# US state-level data
* Get everything in shape from NYT
* Then add in JHU for recent observations

In [1]:
import numpy as np
import pandas as pd
import geopandas as gpd

## Functions to be used

In [2]:
def coerce_fips_integer(df):
    def integrify(x):
        return int(float(x)) if not pd.isna(x) else None

    cols = [
        "fips",
    ]
    
    new_cols = {c: df[c].apply(integrify, convert_dtype=False) for c in cols}
    
    return df.assign(**new_cols)

In [3]:
def correct_state_fips(row):
    if len(str(row.fips)) == 2:
        return str(row.fips)
    elif row.fips is not None:
        return "0" + str(row.fips)
    elif row.fips is None:
        return ""

## NYT state data

In [4]:
state = pd.read_csv('../data/nyt_us_state.csv')

In [5]:
def clean_nyt_state(df):
    keep_cols = ['date', 'state', 'fips', 'cases', 'deaths']
    
    df = df[keep_cols]
    
    # Coerce fips into integer, then convert to string
    df = coerce_fips_integer(df)

    df['fips'] = df.apply(correct_state_fips, axis = 1)

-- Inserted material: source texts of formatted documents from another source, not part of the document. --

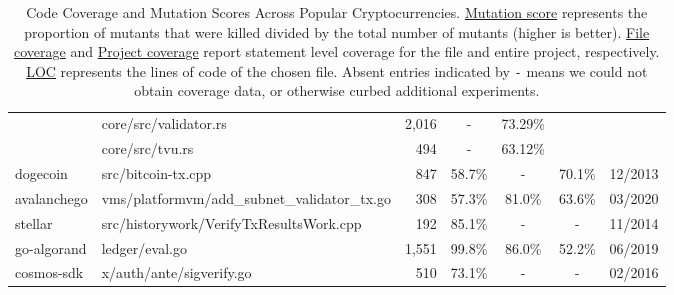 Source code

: \begin{table}[ht!]
\begin{tabular}{llrcccc}
                                & core/src/validator.rs                         & 2,016            & -                       & 73.29\%                 &                          &                                        \\
                                & core/src/tvu.rs                               &  494             & -                       & 63.12\%                 &                          &                                        \\
\cmidrule{2-7}
dogecoin                        & src/bitcoin-tx.cpp                            & 847              & 58.7\%                  & -                       & 70.1\%                   & 12/2013                              \\
\cmidrule{2-7}
avalanchego                     & vms/platformvm/add\_subnet\_validator\_tx.go  & 308              & 57.3\%                  & 81.0\%                  & 63.6\%                   & 03/2020                              \\
\cmidrule{2-7}
  stellar                       & src/historywork/VerifyTxResultsWork.cpp       & 192              & 85.1\%                  & -                       & -                        & 11/2014                              \\
\cmidrule{2-7}
go-algorand                     & ledger/eval.go                                & 1,551            & 99.8\%                  & 86.0\%                  & 52.2\%                   & 06/2019                               \\
\cmidrule{2-7}
cosmos-sdk                      & x/auth/ante/sigverify.go                      & 510              & 73.1\%                  & -                       &  -                       & 02/2016                              \\
\bottomrule
\end{tabular}
\caption{Code Coverage and Mutation Scores Across Popular Cryptocurrencies. \underline{Mutation score} represents the proportion of mutants that were killed divided by the total number of mutants (higher is better).
\underline{File coverage} and \underline{Project coverage} report statement level coverage for the file and entire project, respectively. \underline{LOC} represents the lines of code of the chosen file. Absent entries indicated by \texttt{-} means we could not
obtain coverage data, or otherwise curbed additional experiments.
}
\label{tab:comparison}
\end{table}

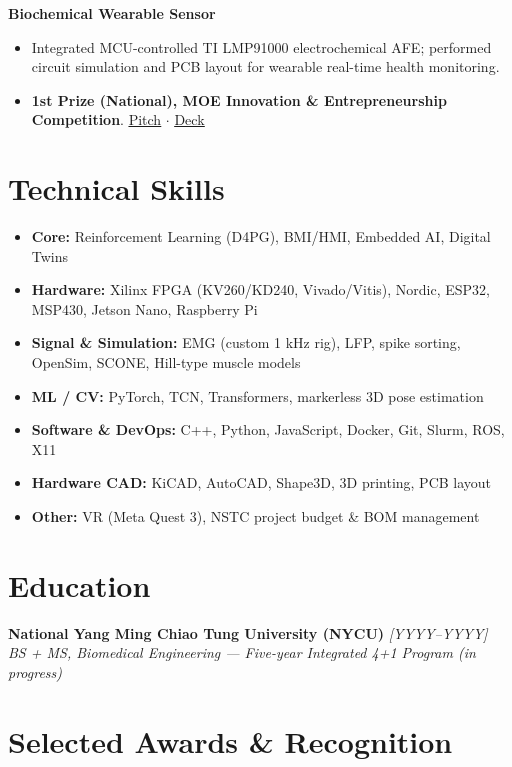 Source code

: \documentclass[10pt,a4paper]{article}
\newcommand{\link}[2]{\href{#1}{\underline{#2}}}
\begin{document}
\textbf{Biochemical Wearable Sensor}
\begin{itemize}
    \item Integrated MCU-controlled TI LMP91000 electrochemical AFE; performed
    circuit simulation and PCB layout for wearable real-time health monitoring.
    \item \textbf{1st Prize (National), MOE Innovation \& Entrepreneurship Competition}.
    \link{https://YOUR-PITCH}{Pitch} $\cdot$
    \link{https://YOUR-DECK}{Deck}
\end{itemize}

\section*{Technical Skills}

\begin{itemize}[leftmargin=1.2em]
    \item[] \textbf{Core:} Reinforcement Learning (D4PG), BMI/HMI, Embedded AI, Digital Twins
    \item[] \textbf{Hardware:} Xilinx FPGA (KV260/KD240, Vivado/Vitis), Nordic, ESP32, MSP430, Jetson Nano, Raspberry Pi
    \item[] \textbf{Signal \& Simulation:} EMG (custom 1 kHz rig), LFP, spike sorting, OpenSim, SCONE, Hill-type muscle models
    \item[] \textbf{ML / CV:} PyTorch, TCN, Transformers, markerless 3D pose estimation
    \item[] \textbf{Software \& DevOps:} C++, Python, JavaScript, Docker, Git, Slurm, ROS, X11
    \item[] \textbf{Hardware CAD:} KiCAD, AutoCAD, Shape3D, 3D printing, PCB layout
    \item[] \textbf{Other:} VR (Meta Quest 3), NSTC project budget \& BOM management
\end{itemize}

\section*{Education}

\textbf{National Yang Ming Chiao Tung University (NYCU)} \hfill \textit{[YYYY--YYYY]}\\
\textit{BS + MS, Biomedical Engineering — Five-year Integrated 4+1 Program (in progress)}

\section*{Selected Awards \& Recognition}
\end{document}
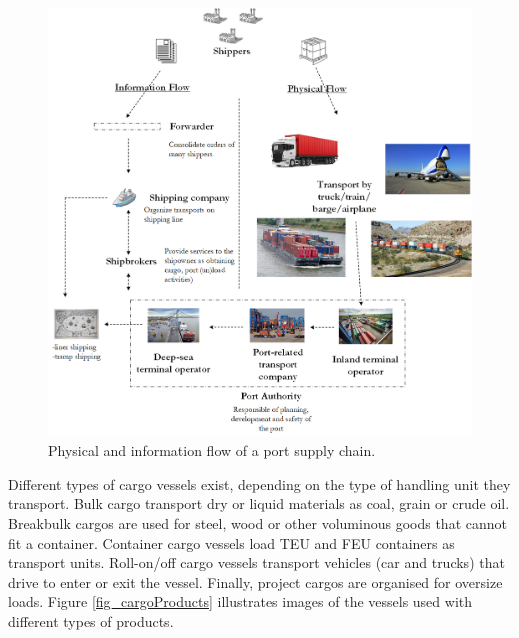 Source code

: \begin{figure}[hbt!]
\centering
\includegraphics[width=1.0\textwidth]{SectionDistribution/control_figures/fig_portFlows.png}
\captionsetup{type=figure}
\caption{Physical and information flow of a port supply chain.}
\label{fig_portFlows}
\end{figure}

Different types of cargo vessels exist, depending on the type of handling unit they transport. Bulk cargo transport dry or liquid materials as coal, grain or crude oil. Breakbulk cargos are used for steel, wood or other voluminous goods that cannot fit a container. Container cargo vessels load TEU and FEU containers as transport units. Roll-on/off cargo vessels transport vehicles (car and trucks) that drive to enter or exit the vessel. Finally, project cargos are organised for oversize loads. Figure \ref{fig_cargoProducts} illustrates images of the vessels used with different types of products.

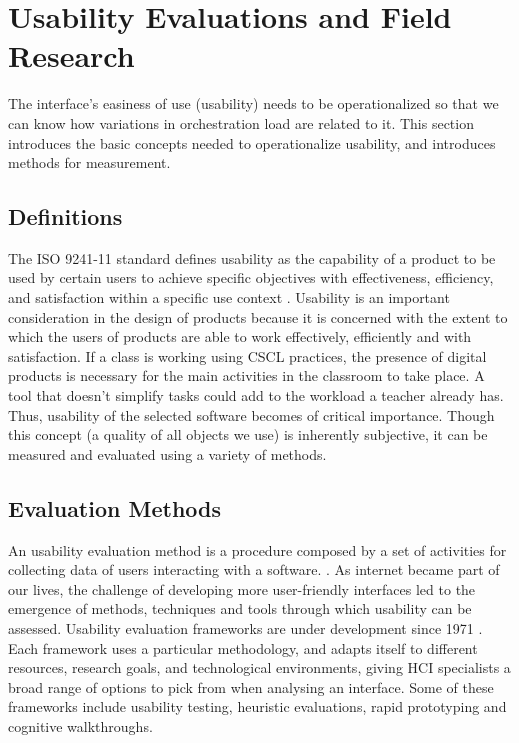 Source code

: \section{Usability Evaluations and Field Research}
The interface's easiness of use (usability) needs to be operationalized so that we can know how variations in orchestration load are related to it. This section introduces the basic concepts needed to operationalize usability, and introduces methods for measurement.
\subsection{Definitions}
The ISO 9241-11 standard defines usability as the capability of a product to be used by certain users to achieve specific objectives with effectiveness, efficiency, and satisfaction within a specific use context \cite{noauthor_undated-ex}. Usability is an important consideration in the design of products because it is concerned with the extent to which the users of products are able to work effectively, efficiently and with satisfaction. If a class is working using CSCL practices, the presence of digital products is necessary for the main activities in the classroom to take place. A tool that doesn't simplify tasks could add to the workload a teacher already has. Thus, usability of the selected software becomes of critical importance. Though this concept (a quality of all objects we use) is inherently subjective, it can be measured and evaluated using a variety of methods.
\subsection{Evaluation Methods}
An usability evaluation method is a procedure composed by a set of activities for collecting data of users interacting with a software. \cite{Fernandez2011-ln}. As internet became part of our lives, the challenge of developing more user-friendly interfaces led to the emergence of methods, techniques and tools through which usability can be assessed.
Usability evaluation frameworks are under development since 1971 \cite{Scholtz_undated-ip}. Each framework uses a particular methodology, and adapts itself to different resources, research goals, and technological environments, giving HCI specialists a broad range of options to pick from when analysing an interface. Some of these frameworks include usability testing, heuristic evaluations, rapid prototyping and cognitive walkthroughs.
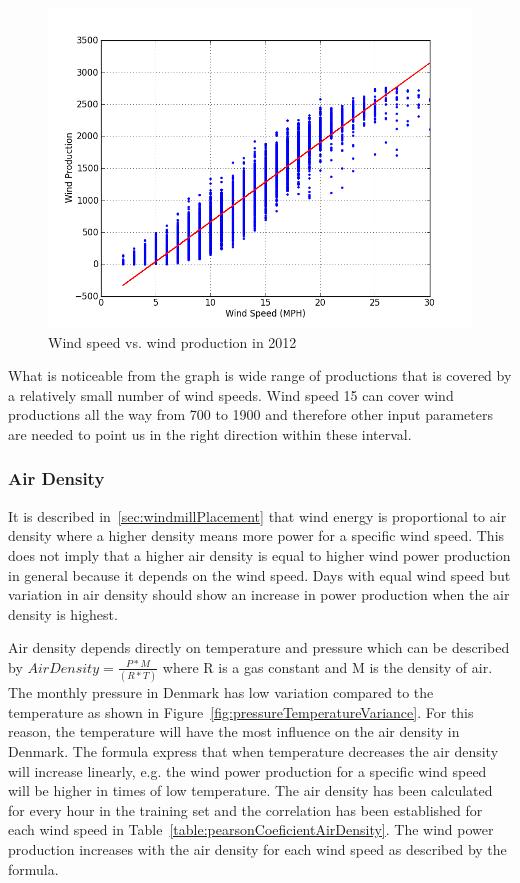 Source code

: \begin{figure}[H]
\centering
\includegraphics[width=0.99\linewidth,natwidth=898,natheight=587]{billeder/WindSpeedVsProduction.png}
\caption{Wind speed vs. wind production in 2012}
\label{fig:windVsProd}
\end{figure}

What is noticeable from the graph is wide range of productions that is covered by a relatively small number of wind speeds. Wind speed 15 can cover wind productions all the way from 700 to 1900 and therefore other input parameters are needed to point us in the right direction within these interval. 

\subsubsection{Air Density}
\label{sec:airDensity}
It is described in~\ref{sec:windmillPlacement} that wind energy is proportional to air density where a higher density means more power for a specific wind speed. This does not imply that a higher air density is equal to higher wind power production in general because it depends on the wind speed. Days with equal wind speed but variation in air density should show an increase in power production when the air density is highest. 

Air density depends directly on temperature and pressure which can be described by $Air Density=\frac{P*M}{(R*T)}$ where R is a gas constant and M is the density of air. The monthly pressure in Denmark has low variation compared to the temperature as shown in Figure~\ref{fig:pressureTemperatureVariance}. For this reason, the temperature will have the most influence on the air density in Denmark. The formula express that when temperature decreases the air density will increase linearly, e.g. the wind power production for a specific wind speed will be higher in times of low temperature. The air density has been calculated for every hour in the training set and the correlation has been established for each wind speed in Table~\ref{table:pearsonCoeficientAirDensity}. The wind power production increases with the air density for each wind speed as described by the formula.

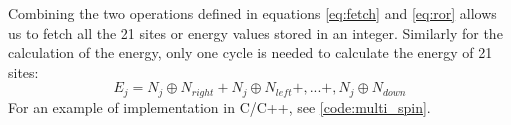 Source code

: Combining the two operations defined in equations \eqref{eq:fetch} and \eqref{eq:ror} allows us to fetch all the 21 sites or energy values stored in an integer. Similarly for the calculation of the energy, only one cycle is needed to calculate the energy of 21 sites:
\begin{equation}
E_j =N_j \oplus N_{right}  + N_j \oplus N_{left} +,...+,N_j \oplus N_{down}  
\end{equation} 
For an example of implementation in C/C++, see \ref{code:multi_spin}.










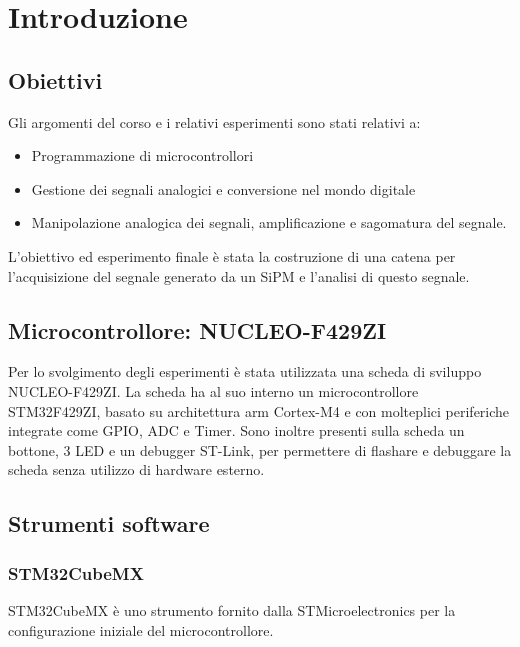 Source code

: \chapter*{Introduzione}

\section*{Obiettivi}
Gli argomenti del corso e i relativi esperimenti sono stati relativi a:
\begin{itemize}
    \item Programmazione di microcontrollori
    \item Gestione dei segnali analogici e conversione nel mondo digitale
    \item Manipolazione analogica dei segnali, amplificazione e sagomatura del segnale.
\end{itemize}

L'obiettivo ed esperimento finale è stata la costruzione di una catena per l'acquisizione del segnale generato da un SiPM e l'analisi di questo segnale.

\section*{Microcontrollore: NUCLEO-F429ZI}
Per lo svolgimento degli esperimenti è stata utilizzata una scheda di sviluppo NUCLEO-F429ZI.
La scheda ha al suo interno un microcontrollore STM32F429ZI, basato su architettura arm Cortex-M4 e con molteplici periferiche integrate come GPIO, ADC e Timer. Sono inoltre presenti sulla scheda un bottone, 3 LED e un debugger ST-Link, per permettere di flashare e debuggare la scheda senza utilizzo di hardware esterno.


\section*{Strumenti software}
\subsection*{STM32CubeMX}
STM32CubeMX è uno strumento fornito dalla STMicroelectronics per la configurazione iniziale del microcontrollore.

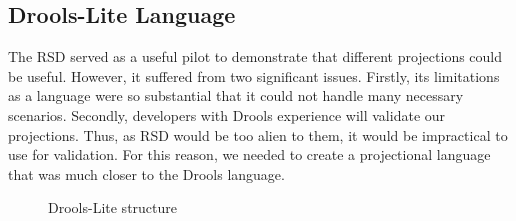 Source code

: \newpage
\subsection{Drools-Lite Language}
\label{section:DroolsLite}

The RSD served as a useful pilot to demonstrate that different projections could be useful. 
However, it suffered from two significant issues.
Firstly, its limitations as a language were so substantial that it could not handle many necessary scenarios.
Secondly, developers with Drools experience will validate our projections. 
Thus, as RSD would be too alien to them, it would be impractical to use for validation. 
For this reason, we needed to create a projectional language that was much closer to the Drools language.

\begin{figure}[htbp]
    \centering
    \caption{Drools-Lite structure}
    \label{fig:DroolsLiteDiagram}
\end{figure}
 
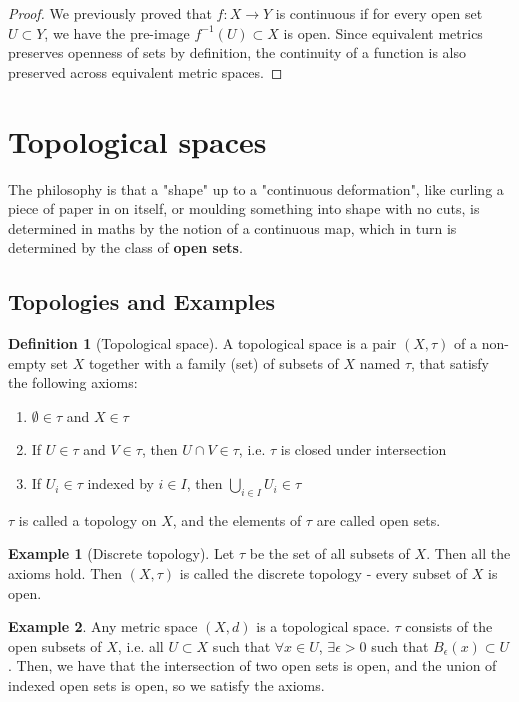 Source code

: \documentclass{article}
\theoremstyle{definition}
\newtheorem{defn}{Definition}[section]
\newtheorem{exmp}{Example}[section]
\theoremstyle{plain}%
\theoremstyle{remark}
\newcommand{\Union}{\bigcup}
\begin{document}
\begin{proof}
We previously proved that $f:X \to Y$ is continuous if for every open set $U \subset Y$, we have the pre-image $f^{-1}(U) \subset X$ is open. Since equivalent metrics preserves openness of sets by definition, the continuity of a function is also preserved across equivalent metric spaces.
\end{proof}

\section{Topological spaces}

The philosophy is that a "shape" up to a "continuous deformation", like curling a piece of paper in on itself, or moulding something into shape with no cuts, is determined in maths by the notion of a continuous map, which in turn is determined by the class of \textbf{open sets}.

\subsection{Topologies and Examples}

\begin{defn}[Topological space]
A topological space is a pair $(X, \tau)$ of a non-empty set $X$ together with a family (set) of subsets of $X$ named $\tau$, that satisfy the following axioms:
\begin{enumerate}
    \item $\emptyset \in \tau$ and $X \in \tau$
    \item If $U \in \tau$ and $V \in \tau$, then $U \cap V \in \tau$, i.e. $\tau$ is closed under intersection
    \item If $U_i \in \tau$ indexed by $i \in I$, then $\Union_{i \in I}U_i \in \tau$
\end{enumerate}

$\tau$ is called a topology on $X$, and the elements of $\tau$ are called open sets.
\end{defn}

\begin{exmp}[Discrete topology]
Let $\tau$ be the set of all subsets of $X$. Then all the axioms hold. Then $(X, \tau)$ is called the discrete topology - every subset of $X$ is open.
\end{exmp}

\begin{exmp}
Any metric space $(X,d)$ is a topological space. $\tau$ consists of the open subsets of $X$, i.e. all $U \subset X$ such that $\forall x \in U$, $\exists \epsilon > 0$ such that $B_{\epsilon}(x) \subset U$. Then, we have that the intersection of two open sets is open, and the union of indexed open sets is open, so we satisfy the axioms.
\end{exmp}
\end{document}
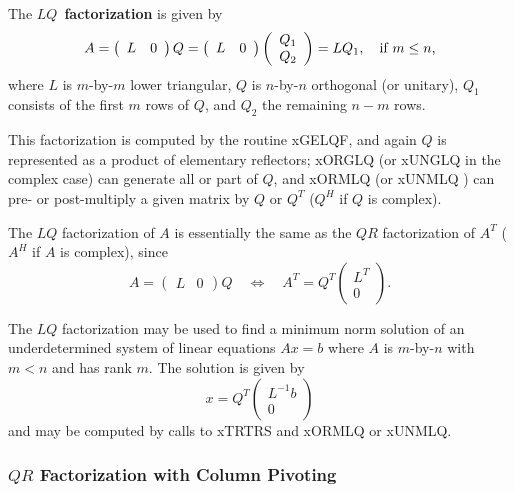 The {\boldmath $LQ$}~{\bf factorization}
is given by
\[
A = \left( \begin{array}{cc} L & 0 \end{array}\right) Q
  = \left( \begin{array}{cc} L & 0 \end{array}\right)
    \left( \begin{array}{c} Q_1 \\ Q_2 \end{array} \right)
  = L Q_1, \quad \mbox{if $ m \le n$,}
\]
where $L$ is $m$-by-$m$ lower triangular, $Q$ is $n$-by-$n$
orthogonal (or unitary), $Q_1$ consists of the first $m$ rows of $Q$,
and $Q_2$ the remaining $n-m$ rows.

This factorization is computed by the routine xGELQF, and again $Q$ is
represented as a product of elementary reflectors; xORGLQ
(or xUNGLQ in the complex case) can generate
all or part of $Q$, and xORMLQ (or xUNMLQ
) can pre- or post-multiply a given
matrix
by $Q$ or $Q^T$ ($Q^H$ if $Q$ is complex).

The $LQ$ factorization of $A$ is essentially the same as the $QR$ factorization
of $A^T$ ($A^H$ if $A$ is complex), since
\[
A = \left( \begin{array}{cc} L & 0 \end{array}\right) Q
\quad \Longleftrightarrow
\quad
A^T = Q^T \left( \begin{array}{c} L^T \\0\end{array}\right) .
\]

The $LQ$ factorization may be used to find a minimum norm solution of
an underdetermined system of linear equations $A x = b$ where $A$ is
$m$-by-$n$ with $m < n$ and has rank $m$. The solution is given by
\[
x = Q^T \left( \begin{array}{c} L^{-1} b \\ 0 \end{array} \right)
\]
and may be computed by calls to xTRTRS
and xORMLQ or xUNMLQ.

\subsubsection{$QR$ Factorization with Column Pivoting}

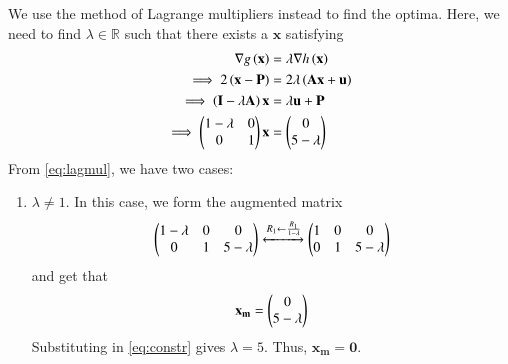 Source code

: \documentclass[journal,12pt,twocolumn]{IEEEtran}
\renewcommand{\vec}[1]{\boldsymbol{\mathbf{#1}}}
\begin{document}
\begin{enumerate}
    We use the method of Lagrange multipliers instead to find the optima. Here, 
    we need to find $\lambda \in \mathbb{R}$ such that there exists a $\vec{x}$ 
    satisfying
    \begin{align}
        \nabla g\brak{\vec{x}} &= \lambda\nabla h\brak{\vec{x}} \\
        \implies 2\brak{\vec{x}-\vec{P}} &= 2\lambda\brak{\vec{Ax}+\vec{u}} \\
        \implies \brak{\vec{I}-\lambda\vec{A}}\vec{x} &= \lambda\vec{u} + \vec{P} \\
        \implies \myvec{1-\lambda&0\\0&1}\vec{x} &= \myvec{0\\5-\lambda}
        \label{eq:lagmul}
    \end{align}
    From \eqref{eq:lagmul}, we have two cases:
    \begin{enumerate}
        \item $\lambda \neq 1$. In this case, we form the augmented matrix
        \begin{align}
            \begin{pmatrix}1-\lambda&0&0\\0&1&5-\lambda\end{pmatrix} \xleftrightarrow[]{R_1 \leftarrow \frac{R_1}{1-\lambda}} \begin{pmatrix}1&0&0\\0&1&5-\lambda\end{pmatrix}
        \end{align}
        and get that
        \begin{align}
            \vec{x_m} = \myvec{0\\5-\lambda}
        \end{align}
        Substituting in \eqref{eq:constr} gives $\lambda = 5$. Thus, 
        $\vec{x_m} = \vec{0}$.


\end{enumerate}
\end{enumerate}
\end{document}
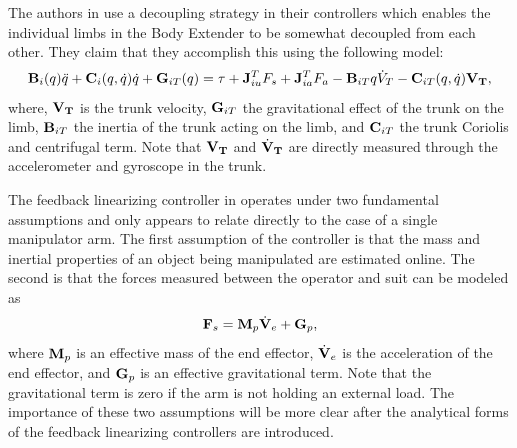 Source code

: \begin{refsection}
The authors in \cite{body_control_2012} use a decoupling strategy in their controllers which enables the individual limbs in the Body Extender to be somewhat decoupled from each other.  They claim that they accomplish this using the following model:
\begin{equation}
{\bf B}_i(q) \ddot{q} + {\bf C}_i(q,\dot{q})\dot{q} + {\bf G}_{iT}(q) = {\bf \tau} + {\bf J}^T_{iu}F_s + {\bf J}^T_{ia}F_a - {\bf B}_{iT}{q}\dot{V}_T - {\bf C}_{iT}(q,\dot{q}){\bf V_T},
\end{equation}
where, ${\bf V_T}$ is the trunk velocity, ${\bf G}_{iT}$ the gravitational effect of the trunk on the limb, ${\bf B}_{iT}$ the inertia of the trunk acting on the limb, and ${\bf C}_{iT}$ the trunk Coriolis and centrifugal term.  Note that ${\bf V_T}$ and $\dot{{\bf V}}_{\bf T}$ are directly measured through the accelerometer and gyroscope in the trunk.

The feedback linearizing controller in \cite{} operates under two fundamental assumptions and only appears to relate directly to the case of a single manipulator arm.  The first assumption of the controller is that the mass and inertial properties of an object being manipulated are estimated online.  The second is that the forces measured between the operator and suit can be modeled as
\begin{equation}
{\bf F}_s = {\bf M}_p \dot{{\bf V}}_e + {\bf G}_p,
\label{eq:forceEq}
\end{equation}
where ${\bf M}_p$ is an effective mass of the end effector, $\dot{{\bf V}}_e$ is the acceleration of the end effector, and ${\bf G}_p$ is an effective gravitational term.  Note that the gravitational term is zero if the arm is not holding an external load.  The importance of these two assumptions will be more clear after the analytical forms of the feedback linearizing controllers are introduced. 


\end{refsection}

    df['date'] = pd.to_datetime(df.date)
    
    return df   

In [6]:
state = clean_nyt_state(state)

## JHU state level data

In [7]:
county_df = pd.read_csv('../data/us_county_time_series.csv')

county_df['date'] = pd.to_datetime(county_df.date)
recent = county_df[(county_df.date >= '3/26/2020') & (county_df.date <= '3/27/2020')]

In [8]:
recent.head()

Unnamed: 0.1,Unnamed: 0,county,state,fips,date,Lat,Lon,cases,deaths,incident_rate,people_tested
158,157,Autauga,Alabama,1001.0,2020-03-26,32.539527,-86.644082,5,0,,
159,158,Autauga,Alabama,1001.0,2020-03-27,32.539527,-86.644082,6,0,,
173,169,Baldwin,Alabama,1003.0,2020-03-26,30.72775,-87.722071,4,0,,
174,170,Baldwin,Alabama,1003.0,2020-03-27,30.72775,-87.722071,5,0,,
177,310,Blount,Alabama,1009.0,2020-03-26,33.982109,-86.567906,2,0,,


In [9]:
# Create state totals
jhu_state_totals = recent.groupby(['state', 'Lat', 'Lon', 'date']).agg({'cases':'sum', 
                                                                        'deaths':'sum'}).reset_index()

In [10]:
df = state.append(jhu_state_totals, sort = False)

In [11]:
coordinates = jhu_state_totals[['state', 'Lat', 'Lon']].drop_duplicates()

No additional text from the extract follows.